Extracted records:
──────
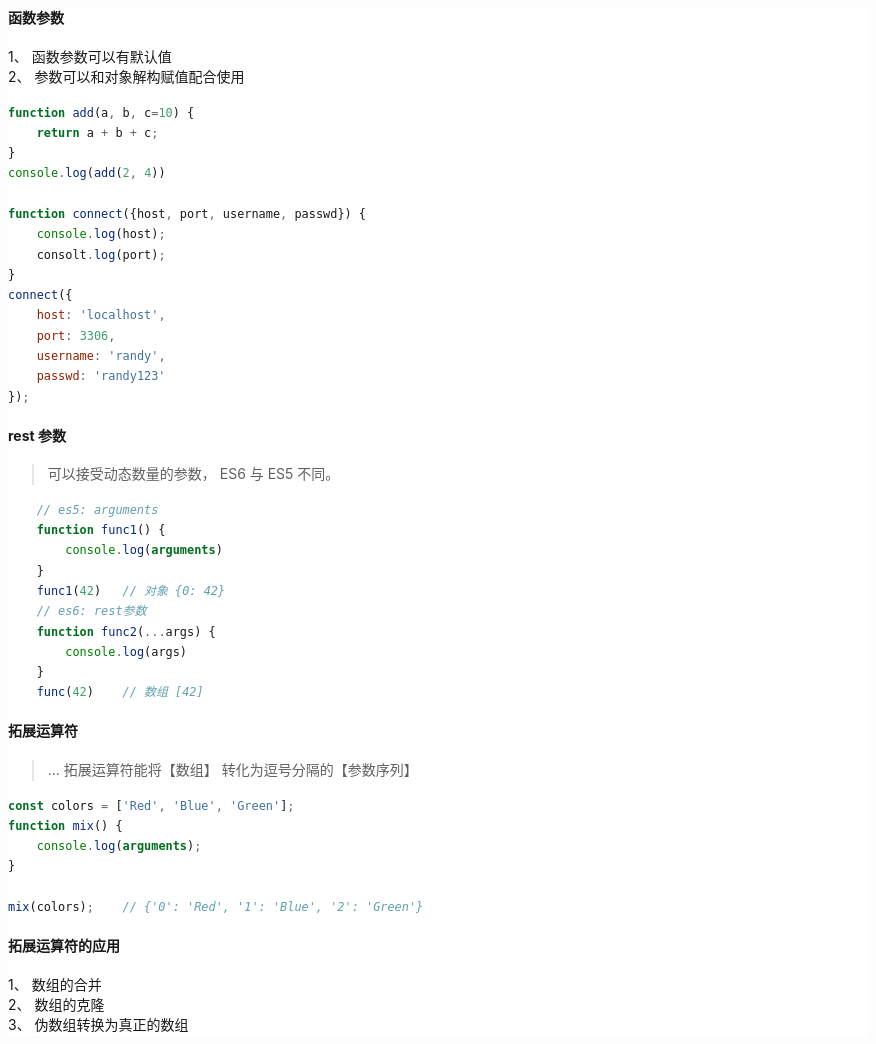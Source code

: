 
#### 函数参数
1、 函数参数可以有默认值  
2、 参数可以和对象解构赋值配合使用

```javascript   
function add(a, b, c=10) {
    return a + b + c;
}
console.log(add(2, 4))

function connect({host, port, username, passwd}) {
    console.log(host);
    consolt.log(port);
}
connect({
    host: 'localhost',
    port: 3306, 
    username: 'randy',
    passwd: 'randy123'
});
```

#### rest 参数
> 可以接受动态数量的参数， ES6 与 ES5 不同。

```javascript
    // es5: arguments
    function func1() {
        console.log(arguments)
    }
    func1(42)   // 对象 {0: 42}
    // es6: rest参数
    function func2(...args) {
        console.log(args)
    }
    func(42)    // 数组 [42]
```

#### 拓展运算符
> ... 拓展运算符能将【数组】 转化为逗号分隔的【参数序列】

```javascript
const colors = ['Red', 'Blue', 'Green'];
function mix() {
    console.log(arguments);
}

mix(colors);    // {'0': 'Red', '1': 'Blue', '2': 'Green'}
```
#### 拓展运算符的应用
1、 数组的合并  
2、 数组的克隆  
3、 伪数组转换为真正的数组
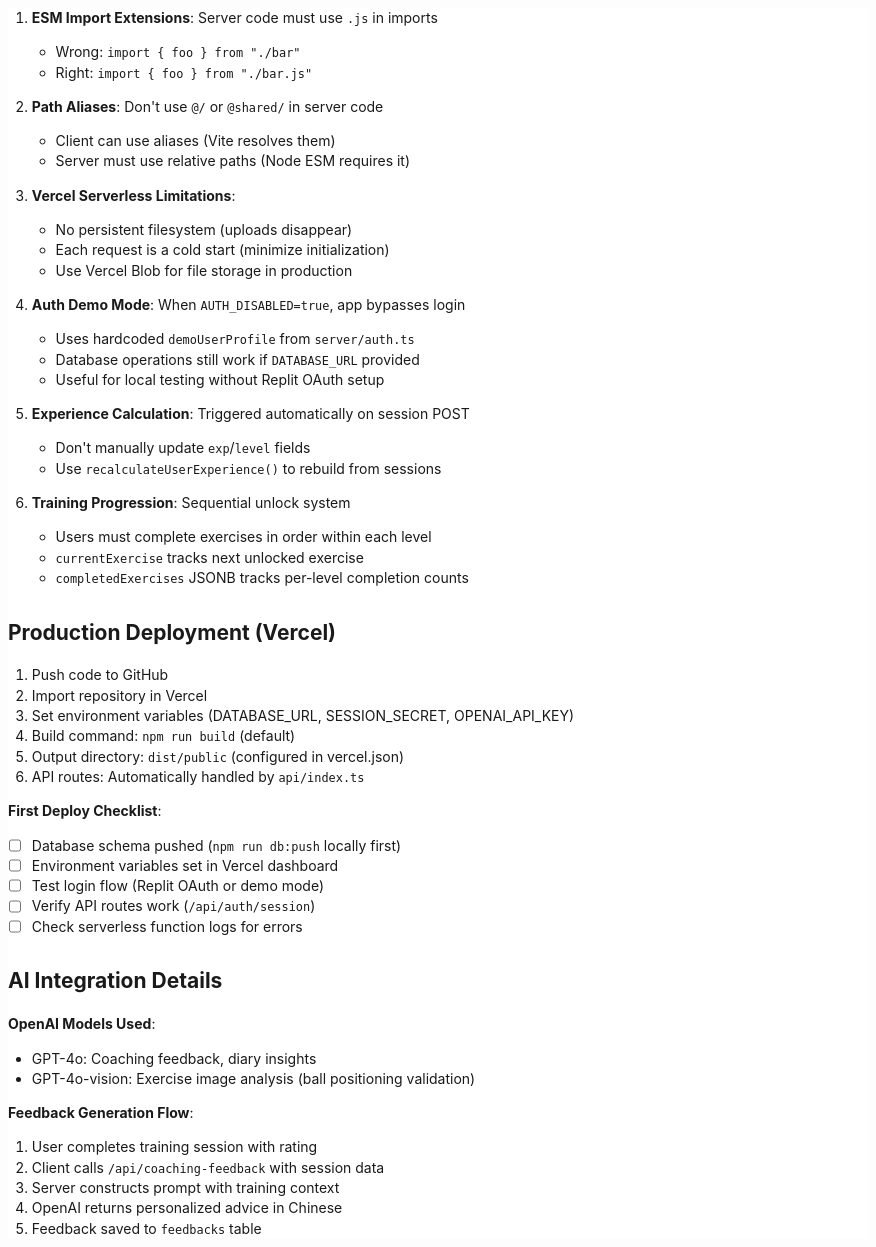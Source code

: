 1. **ESM Import Extensions**: Server code must use `.js` in imports
   - Wrong: `import { foo } from "./bar"`
   - Right: `import { foo } from "./bar.js"`

2. **Path Aliases**: Don't use `@/` or `@shared/` in server code
   - Client can use aliases (Vite resolves them)
   - Server must use relative paths (Node ESM requires it)

3. **Vercel Serverless Limitations**:
   - No persistent filesystem (uploads disappear)
   - Each request is a cold start (minimize initialization)
   - Use Vercel Blob for file storage in production

4. **Auth Demo Mode**: When `AUTH_DISABLED=true`, app bypasses login
   - Uses hardcoded `demoUserProfile` from `server/auth.ts`
   - Database operations still work if `DATABASE_URL` provided
   - Useful for local testing without Replit OAuth setup

5. **Experience Calculation**: Triggered automatically on session POST
   - Don't manually update `exp`/`level` fields
   - Use `recalculateUserExperience()` to rebuild from sessions

6. **Training Progression**: Sequential unlock system
   - Users must complete exercises in order within each level
   - `currentExercise` tracks next unlocked exercise
   - `completedExercises` JSONB tracks per-level completion counts

## Production Deployment (Vercel)

1. Push code to GitHub
2. Import repository in Vercel
3. Set environment variables (DATABASE_URL, SESSION_SECRET, OPENAI_API_KEY)
4. Build command: `npm run build` (default)
5. Output directory: `dist/public` (configured in vercel.json)
6. API routes: Automatically handled by `api/index.ts`

**First Deploy Checklist**:
- [ ] Database schema pushed (`npm run db:push` locally first)
- [ ] Environment variables set in Vercel dashboard
- [ ] Test login flow (Replit OAuth or demo mode)
- [ ] Verify API routes work (`/api/auth/session`)
- [ ] Check serverless function logs for errors

## AI Integration Details

**OpenAI Models Used**:
- GPT-4o: Coaching feedback, diary insights
- GPT-4o-vision: Exercise image analysis (ball positioning validation)

**Feedback Generation Flow**:
1. User completes training session with rating
2. Client calls `/api/coaching-feedback` with session data
3. Server constructs prompt with training context
4. OpenAI returns personalized advice in Chinese
5. Feedback saved to `feedbacks` table
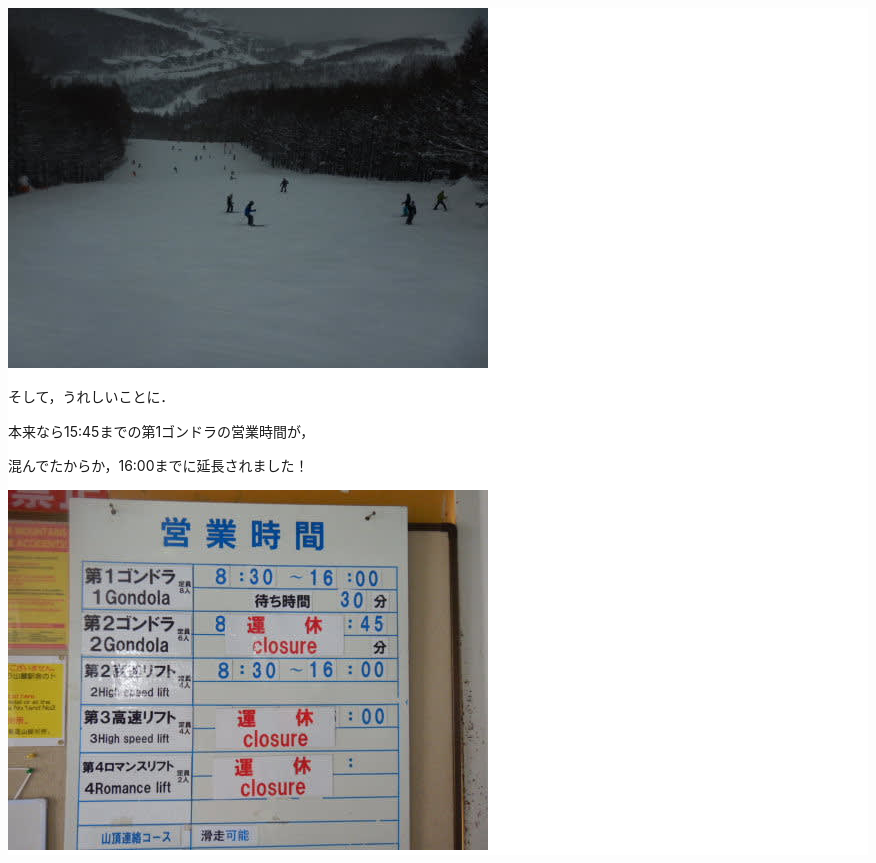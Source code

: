 ![77d519dba783c7506e6b1d749dfe07a8.jpg](images/77d519dba783c7506e6b1d749dfe07a8.jpg)




そして，うれしいことに．


本来なら15:45までの第1ゴンドラの営業時間が，


混んでたからか，16:00までに延長されました！




![a2ad1baf50f712fc8653129a3a086421.jpg](images/a2ad1baf50f712fc8653129a3a086421.jpg)



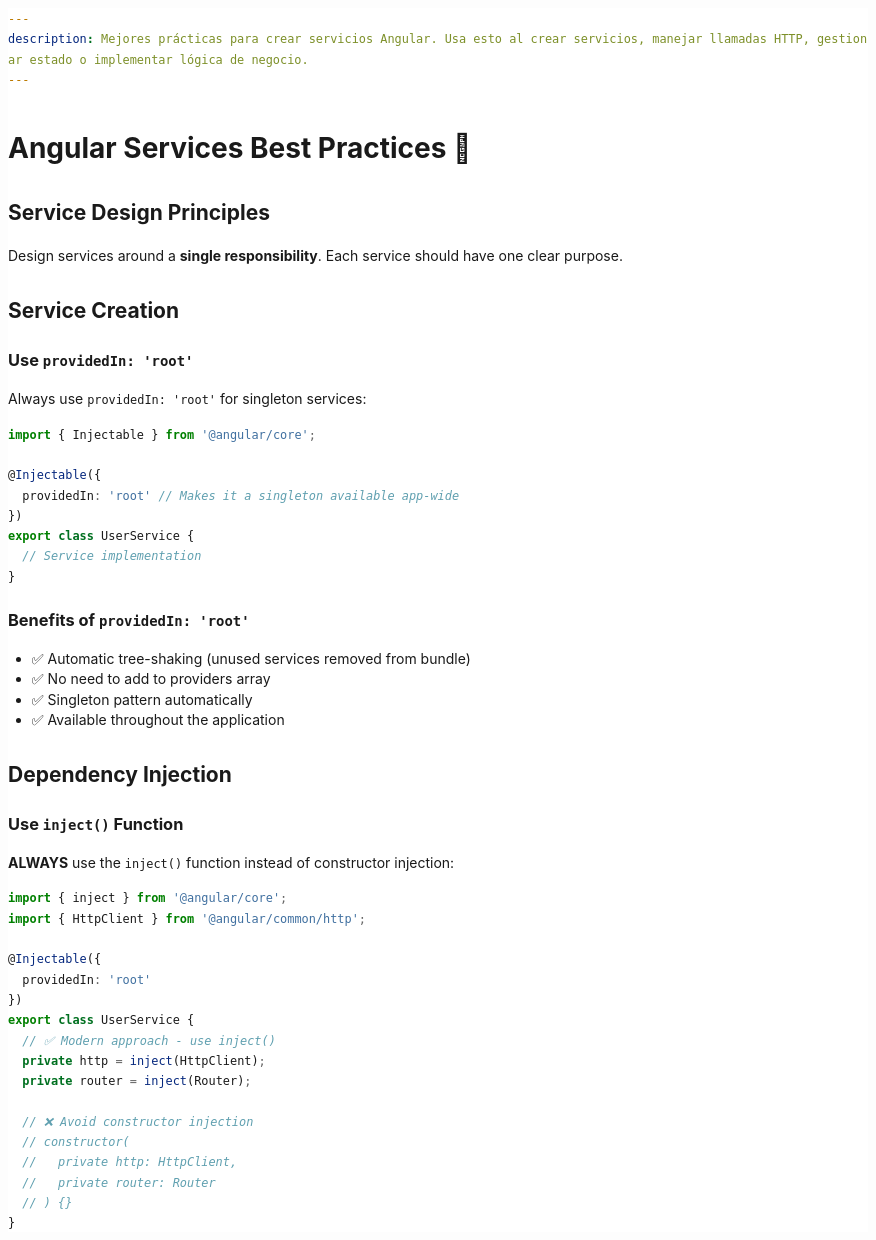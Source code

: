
 ```yaml
---
description: Mejores prácticas para crear servicios Angular. Usa esto al crear servicios, manejar llamadas HTTP, gestionar estado o implementar lógica de negocio.
---
```


# Angular Services Best Practices 🔧

## Service Design Principles

Design services around a **single responsibility**. Each service should have one clear purpose.

## Service Creation

### Use `providedIn: 'root'`

Always use `providedIn: 'root'` for singleton services:

```typescript
import { Injectable } from '@angular/core';

@Injectable({
  providedIn: 'root' // Makes it a singleton available app-wide
})
export class UserService {
  // Service implementation
}
```

### Benefits of `providedIn: 'root'`

- ✅ Automatic tree-shaking (unused services removed from bundle)
- ✅ No need to add to providers array
- ✅ Singleton pattern automatically
- ✅ Available throughout the application

## Dependency Injection

### Use `inject()` Function

**ALWAYS** use the `inject()` function instead of constructor injection:

```typescript
import { inject } from '@angular/core';
import { HttpClient } from '@angular/common/http';

@Injectable({
  providedIn: 'root'
})
export class UserService {
  // ✅ Modern approach - use inject()
  private http = inject(HttpClient);
  private router = inject(Router);
  
  // ❌ Avoid constructor injection
  // constructor(
  //   private http: HttpClient,
  //   private router: Router
  // ) {}
}
```

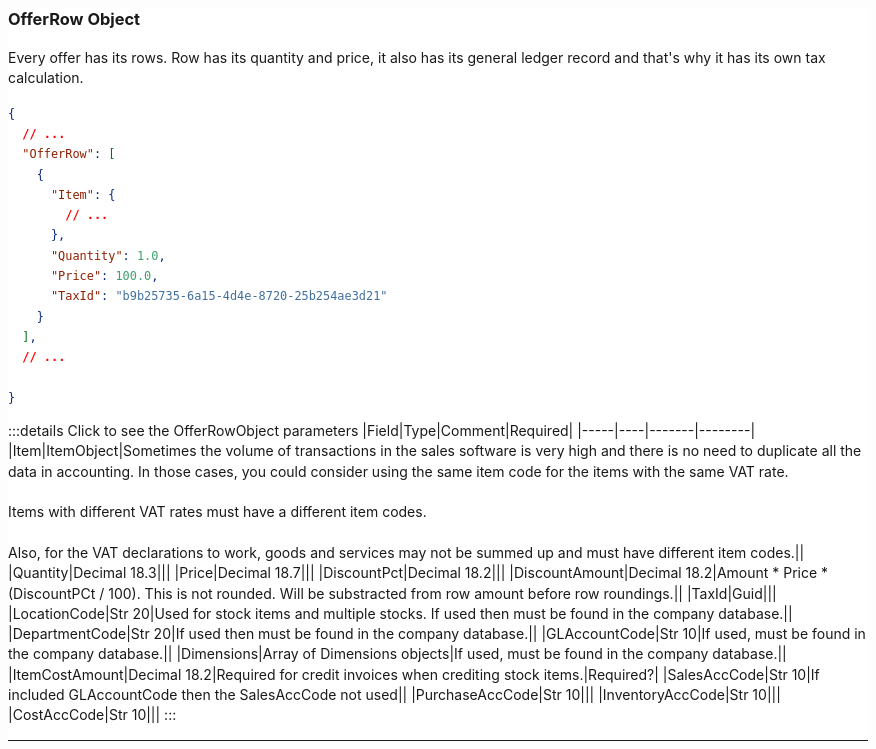 ### OfferRow Object

Every offer has its rows. Row has its quantity and price, it also has its general ledger record and that's why it has its own tax calculation.

```json
{
  // ...
  "OfferRow": [
    {
      "Item": {
        // ...
      },
      "Quantity": 1.0,
      "Price": 100.0,
      "TaxId": "b9b25735-6a15-4d4e-8720-25b254ae3d21"
    }
  ],
  // ...

}
```

:::details Click to see the OfferRowObject parameters
|Field|Type|Comment|Required|
|-----|----|-------|--------|
|Item|ItemObject|Sometimes the volume of transactions in the sales software is very high and there is no need to duplicate all the data in accounting. In those cases, you could consider using the same item code for the items with the same VAT rate.<br><br>Items with different VAT rates must have a different item codes.<br><br>Also, for the VAT declarations to work, goods and services may not be summed up and must have different item codes.||
|Quantity|Decimal 18.3|||
|Price|Decimal 18.7|||
|DiscountPct|Decimal 18.2|||
|DiscountAmount|Decimal 18.2|Amount * Price * (DiscountPCt / 100). This is not rounded. Will be substracted from row amount before row roundings.||
|TaxId|Guid|||
|LocationCode|Str 20|Used for stock items and multiple stocks. If used then must be found in the company database.||
|DepartmentCode|Str 20|If used then must be found in the company database.||
|GLAccountCode|Str 10|If used, must be found in the company database.||
|Dimensions|Array of Dimensions objects|If used, must be found in the company database.||
|ItemCostAmount|Decimal 18.2|Required for credit invoices when crediting stock items.|Required?|
|SalesAccCode|Str 10|If included GLAccountCode then the SalesAccCode not used||
|PurchaseAccCode|Str 10|||
|InventoryAccCode|Str 10|||
|CostAccCode|Str 10|||
:::

---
──────
Repeat the records in full, exactly as they appear, without the pictures.

_Answer box:_
Source code

: 
#### 函数参数
1、 函数参数可以有默认值  
2、 参数可以和对象解构赋值配合使用

```javascript   
function add(a, b, c=10) {
    return a + b + c;
}
console.log(add(2, 4))

function connect({host, port, username, passwd}) {
    console.log(host);
    consolt.log(port);
}
connect({
    host: 'localhost',
    port: 3306, 
    username: 'randy',
    passwd: 'randy123'
});
```

#### rest 参数
> 可以接受动态数量的参数， ES6 与 ES5 不同。

```javascript
    // es5: arguments
    function func1() {
        console.log(arguments)
    }
    func1(42)   // 对象 {0: 42}
    // es6: rest参数
    function func2(...args) {
        console.log(args)
    }
    func(42)    // 数组 [42]
```

#### 拓展运算符
> ... 拓展运算符能将【数组】 转化为逗号分隔的【参数序列】

```javascript
const colors = ['Red', 'Blue', 'Green'];
function mix() {
    console.log(arguments);
}

mix(colors);    // {'0': 'Red', '1': 'Blue', '2': 'Green'}
```
#### 拓展运算符的应用
1、 数组的合并  
2、 数组的克隆  
3、 伪数组转换为真正的数组
Source code

: 1. **ESM Import Extensions**: Server code must use `.js` in imports
   - Wrong: `import { foo } from "./bar"`
   - Right: `import { foo } from "./bar.js"`

2. **Path Aliases**: Don't use `@/` or `@shared/` in server code
   - Client can use aliases (Vite resolves them)
   - Server must use relative paths (Node ESM requires it)

3. **Vercel Serverless Limitations**:
   - No persistent filesystem (uploads disappear)
   - Each request is a cold start (minimize initialization)
   - Use Vercel Blob for file storage in production

4. **Auth Demo Mode**: When `AUTH_DISABLED=true`, app bypasses login
   - Uses hardcoded `demoUserProfile` from `server/auth.ts`
   - Database operations still work if `DATABASE_URL` provided
   - Useful for local testing without Replit OAuth setup

5. **Experience Calculation**: Triggered automatically on session POST
   - Don't manually update `exp`/`level` fields
   - Use `recalculateUserExperience()` to rebuild from sessions

6. **Training Progression**: Sequential unlock system
   - Users must complete exercises in order within each level
   - `currentExercise` tracks next unlocked exercise
   - `completedExercises` JSONB tracks per-level completion counts

## Production Deployment (Vercel)

1. Push code to GitHub
2. Import repository in Vercel
3. Set environment variables (DATABASE_URL, SESSION_SECRET, OPENAI_API_KEY)
4. Build command: `npm run build` (default)
5. Output directory: `dist/public` (configured in vercel.json)
6. API routes: Automatically handled by `api/index.ts`

**First Deploy Checklist**:
- [ ] Database schema pushed (`npm run db:push` locally first)
- [ ] Environment variables set in Vercel dashboard
- [ ] Test login flow (Replit OAuth or demo mode)
- [ ] Verify API routes work (`/api/auth/session`)
- [ ] Check serverless function logs for errors

## AI Integration Details

**OpenAI Models Used**:
- GPT-4o: Coaching feedback, diary insights
- GPT-4o-vision: Exercise image analysis (ball positioning validation)

**Feedback Generation Flow**:
1. User completes training session with rating
2. Client calls `/api/coaching-feedback` with session data
3. Server constructs prompt with training context
4. OpenAI returns personalized advice in Chinese
5. Feedback saved to `feedbacks` table
Source code

: ![77d519dba783c7506e6b1d749dfe07a8.jpg](images/77d519dba783c7506e6b1d749dfe07a8.jpg)




そして，うれしいことに．


本来なら15:45までの第1ゴンドラの営業時間が，


混んでたからか，16:00までに延長されました！




![a2ad1baf50f712fc8653129a3a086421.jpg](images/a2ad1baf50f712fc8653129a3a086421.jpg)



Source code

:
 ```yaml
---
description: Mejores prácticas para crear servicios Angular. Usa esto al crear servicios, manejar llamadas HTTP, gestionar estado o implementar lógica de negocio.
---
```


# Angular Services Best Practices 🔧

## Service Design Principles

Design services around a **single responsibility**. Each service should have one clear purpose.

## Service Creation

### Use `providedIn: 'root'`

Always use `providedIn: 'root'` for singleton services:

```typescript
import { Injectable } from '@angular/core';

@Injectable({
  providedIn: 'root' // Makes it a singleton available app-wide
})
export class UserService {
  // Service implementation
}
```

### Benefits of `providedIn: 'root'`

- ✅ Automatic tree-shaking (unused services removed from bundle)
- ✅ No need to add to providers array
- ✅ Singleton pattern automatically
- ✅ Available throughout the application

## Dependency Injection

### Use `inject()` Function

**ALWAYS** use the `inject()` function instead of constructor injection:

```typescript
import { inject } from '@angular/core';
import { HttpClient } from '@angular/common/http';

@Injectable({
  providedIn: 'root'
})
export class UserService {
  // ✅ Modern approach - use inject()
  private http = inject(HttpClient);
  private router = inject(Router);
  
  // ❌ Avoid constructor injection
  // constructor(
  //   private http: HttpClient,
  //   private router: Router
  // ) {}
}
```

 ### OfferRow Object

Every offer has its rows. Row has its quantity and price, it also has its general ledger record and that's why it has its own tax calculation.

```json
{
  // ...
  "OfferRow": [
    {
      "Item": {
        // ...
      },
      "Quantity": 1.0,
      "Price": 100.0,
      "TaxId": "b9b25735-6a15-4d4e-8720-25b254ae3d21"
    }
  ],
  // ...

}
```

:::details Click to see the OfferRowObject parameters
|Field|Type|Comment|Required|
|-----|----|-------|--------|
|Item|ItemObject|Sometimes the volume of transactions in the sales software is very high and there is no need to duplicate all the data in accounting. In those cases, you could consider using the same item code for the items with the same VAT rate.<br><br>Items with different VAT rates must have a different item codes.<br><br>Also, for the VAT declarations to work, goods and services may not be summed up and must have different item codes.||
|Quantity|Decimal 18.3|||
|Price|Decimal 18.7|||
|DiscountPct|Decimal 18.2|||
|DiscountAmount|Decimal 18.2|Amount * Price * (DiscountPCt / 100). This is not rounded. Will be substracted from row amount before row roundings.||
|TaxId|Guid|||
|LocationCode|Str 20|Used for stock items and multiple stocks. If used then must be found in the company database.||
|DepartmentCode|Str 20|If used then must be found in the company database.||
|GLAccountCode|Str 10|If used, must be found in the company database.||
|Dimensions|Array of Dimensions objects|If used, must be found in the company database.||
|ItemCostAmount|Decimal 18.2|Required for credit invoices when crediting stock items.|Required?|
|SalesAccCode|Str 10|If included GLAccountCode then the SalesAccCode not used||
|PurchaseAccCode|Str 10|||
|InventoryAccCode|Str 10|||
|CostAccCode|Str 10|||
:::

---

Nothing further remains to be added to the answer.